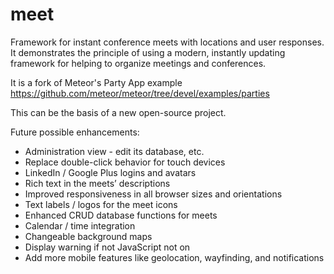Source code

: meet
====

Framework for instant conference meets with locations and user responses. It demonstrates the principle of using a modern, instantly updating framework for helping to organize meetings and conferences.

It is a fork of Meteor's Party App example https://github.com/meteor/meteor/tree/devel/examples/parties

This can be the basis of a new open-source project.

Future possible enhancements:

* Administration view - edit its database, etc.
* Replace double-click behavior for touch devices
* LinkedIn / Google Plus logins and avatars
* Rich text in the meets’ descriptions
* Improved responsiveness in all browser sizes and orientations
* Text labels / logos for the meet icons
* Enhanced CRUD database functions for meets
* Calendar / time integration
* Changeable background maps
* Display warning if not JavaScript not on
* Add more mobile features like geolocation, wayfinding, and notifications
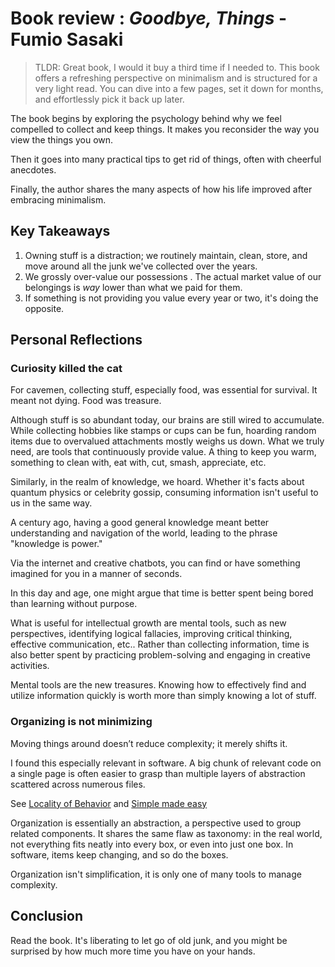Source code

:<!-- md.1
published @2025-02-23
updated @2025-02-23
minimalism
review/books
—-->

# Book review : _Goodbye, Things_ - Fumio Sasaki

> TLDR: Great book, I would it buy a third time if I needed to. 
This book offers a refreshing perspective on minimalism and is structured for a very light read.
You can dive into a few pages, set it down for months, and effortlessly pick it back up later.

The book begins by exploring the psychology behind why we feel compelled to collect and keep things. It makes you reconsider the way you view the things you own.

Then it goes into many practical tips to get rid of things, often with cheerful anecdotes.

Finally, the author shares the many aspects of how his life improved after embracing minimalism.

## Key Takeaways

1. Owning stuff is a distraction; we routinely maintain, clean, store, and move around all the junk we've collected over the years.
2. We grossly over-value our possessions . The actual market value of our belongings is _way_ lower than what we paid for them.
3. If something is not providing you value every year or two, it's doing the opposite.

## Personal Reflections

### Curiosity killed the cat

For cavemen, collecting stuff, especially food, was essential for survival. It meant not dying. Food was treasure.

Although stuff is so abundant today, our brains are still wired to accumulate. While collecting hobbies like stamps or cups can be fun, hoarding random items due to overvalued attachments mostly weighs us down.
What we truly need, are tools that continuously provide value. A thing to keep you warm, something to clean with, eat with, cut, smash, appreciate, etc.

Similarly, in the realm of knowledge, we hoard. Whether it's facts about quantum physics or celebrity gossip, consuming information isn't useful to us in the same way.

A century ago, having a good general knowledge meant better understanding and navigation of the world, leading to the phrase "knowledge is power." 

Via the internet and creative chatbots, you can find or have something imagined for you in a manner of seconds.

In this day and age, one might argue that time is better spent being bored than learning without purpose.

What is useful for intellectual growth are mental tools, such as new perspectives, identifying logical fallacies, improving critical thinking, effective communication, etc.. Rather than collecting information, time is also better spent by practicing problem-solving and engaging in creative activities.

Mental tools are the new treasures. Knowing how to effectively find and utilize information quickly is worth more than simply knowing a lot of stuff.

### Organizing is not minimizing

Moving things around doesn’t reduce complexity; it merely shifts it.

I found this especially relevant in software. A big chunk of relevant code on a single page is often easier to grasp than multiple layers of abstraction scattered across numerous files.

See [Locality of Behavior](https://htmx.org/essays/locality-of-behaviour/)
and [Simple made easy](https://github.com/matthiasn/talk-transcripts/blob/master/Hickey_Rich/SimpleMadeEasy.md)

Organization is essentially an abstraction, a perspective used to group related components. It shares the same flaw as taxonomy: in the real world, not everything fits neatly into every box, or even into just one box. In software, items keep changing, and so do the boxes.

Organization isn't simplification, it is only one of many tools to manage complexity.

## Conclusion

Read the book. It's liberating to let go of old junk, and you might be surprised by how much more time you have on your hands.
::::::::::
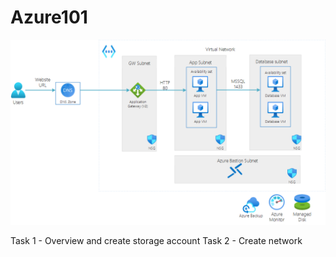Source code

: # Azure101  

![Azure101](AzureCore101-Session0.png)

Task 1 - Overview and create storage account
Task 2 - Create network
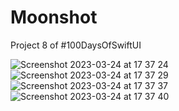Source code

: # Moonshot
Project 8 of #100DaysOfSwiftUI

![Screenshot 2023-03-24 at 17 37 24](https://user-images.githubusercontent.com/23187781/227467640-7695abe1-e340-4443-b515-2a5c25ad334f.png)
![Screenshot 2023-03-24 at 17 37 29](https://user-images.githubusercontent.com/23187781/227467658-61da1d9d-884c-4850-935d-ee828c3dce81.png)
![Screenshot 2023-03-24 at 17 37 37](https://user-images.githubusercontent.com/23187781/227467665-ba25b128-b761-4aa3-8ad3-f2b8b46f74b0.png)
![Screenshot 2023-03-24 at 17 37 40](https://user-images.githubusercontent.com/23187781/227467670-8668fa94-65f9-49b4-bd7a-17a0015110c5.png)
::::::::::
Exercise requirements ->
From the records above, quote only the lines running from the line with "2. We grossly" to the line with "In this day", both lines included.

Expected answer ->
2. We grossly over-value our possessions . The actual market value of our belongings is _way_ lower than what we paid for them.
3. If something is not providing you value every year or two, it's doing the opposite.

## Personal Reflections

### Curiosity killed the cat

For cavemen, collecting stuff, especially food, was essential for survival. It meant not dying. Food was treasure.

Although stuff is so abundant today, our brains are still wired to accumulate. While collecting hobbies like stamps or cups can be fun, hoarding random items due to overvalued attachments mostly weighs us down.
What we truly need, are tools that continuously provide value. A thing to keep you warm, something to clean with, eat with, cut, smash, appreciate, etc.

Similarly, in the realm of knowledge, we hoard. Whether it's facts about quantum physics or celebrity gossip, consuming information isn't useful to us in the same way.

A century ago, having a good general knowledge meant better understanding and navigation of the world, leading to the phrase "knowledge is power." 

Via the internet and creative chatbots, you can find or have something imagined for you in a manner of seconds.

In this day and age, one might argue that time is better spent being bored than learning without purpose.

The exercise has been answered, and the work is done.